I feel like shit, and that means I need to do something about it. A part of me doesn't want to though.

So, starting today, even though I weighed-in yesterday, I'm back on the bandwagon. I need to get SERIOUS about this. How many times have I said that already???

Sometime this week I'm joining a new gym. Its too inconvenient for me to go back to the Y, since Molly no longer goes there for preschool. Plus, my SIL is a member of this new gym, and I'm convincing my sister to join. Therefore I'll have 2 workout buddies. Which means I'm almost always guaranteed to have someone to MAKE ME GO!! If I have to go 5 days a week to stay on track, thats what I'll do. They have t.v.'s on their treadmills, which is a plus, just in case I need to go alone, and the membership fee includes all classes, which I could use to shake things up a bit.

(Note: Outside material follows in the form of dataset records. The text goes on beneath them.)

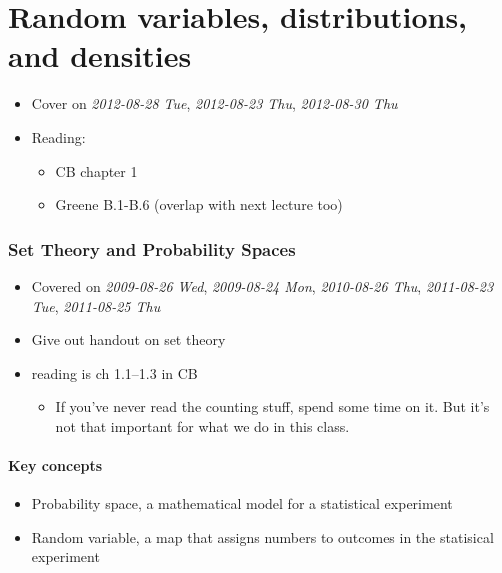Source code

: 
\part*{Random variables, distributions, and densities}%

\begin{itemize}
\item Cover on \textit{2012-08-28 Tue}, \textit{2012-08-23 Thu}, \textit{2012-08-30 Thu}
\item Reading:
\begin{itemize}
\item CB chapter 1
\item Greene B.1-B.6 (overlap with next lecture too)
\end{itemize}
\end{itemize}
\section{Set Theory and Probability Spaces}
\label{sec-1}

\begin{itemize}
\item Covered on \textit{2009-08-26 Wed}, \textit{2009-08-24 Mon}, \textit{2010-08-26 Thu},
      \textit{2011-08-23 Tue}, \textit{2011-08-25 Thu}
\item Give out handout on set theory
\item reading is ch 1.1--1.3 in CB
\begin{itemize}
\item If you've never read the counting
        stuff, spend some time on it.  But it's not that important for
        what we do in this class.
\end{itemize}
\end{itemize}
\subsection{Key concepts}
\label{sec-1-1}

\begin{itemize}
\item Probability space, a mathematical model for a statistical experiment
\item Random variable, a map that assigns numbers to outcomes in the
       statisical experiment
\end{itemize}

I've got to get this extra weight off!

On the nonweightloss front. Don't know if anyone reads this blog or not, but just found out yesterday from my SIL that the story about her brother is in the new Woman's World. I had wrote about it in my other blog, about how her brother needed a liver transplant after a bout with the flu. He had a defect from birth and ended up being very close to death. His mother, Karen, had donated a part of her liver and now he's doing so much better! So, if you read Woman's World, and there's a story in there titled "What would you do if your child had only 72 hours to live?", its the same story I wrote about months back. And he's doing much better. Really strange though to actually read a story where I know the people and I know what happened in "real life". You can find some of the posts in my February archives.

Thats all for now. I'm going to try to get back to writing here a bit more often. And even if I write about how I hate all of this losing weight stuff all the time, I think it'll make me more accountable for my actions.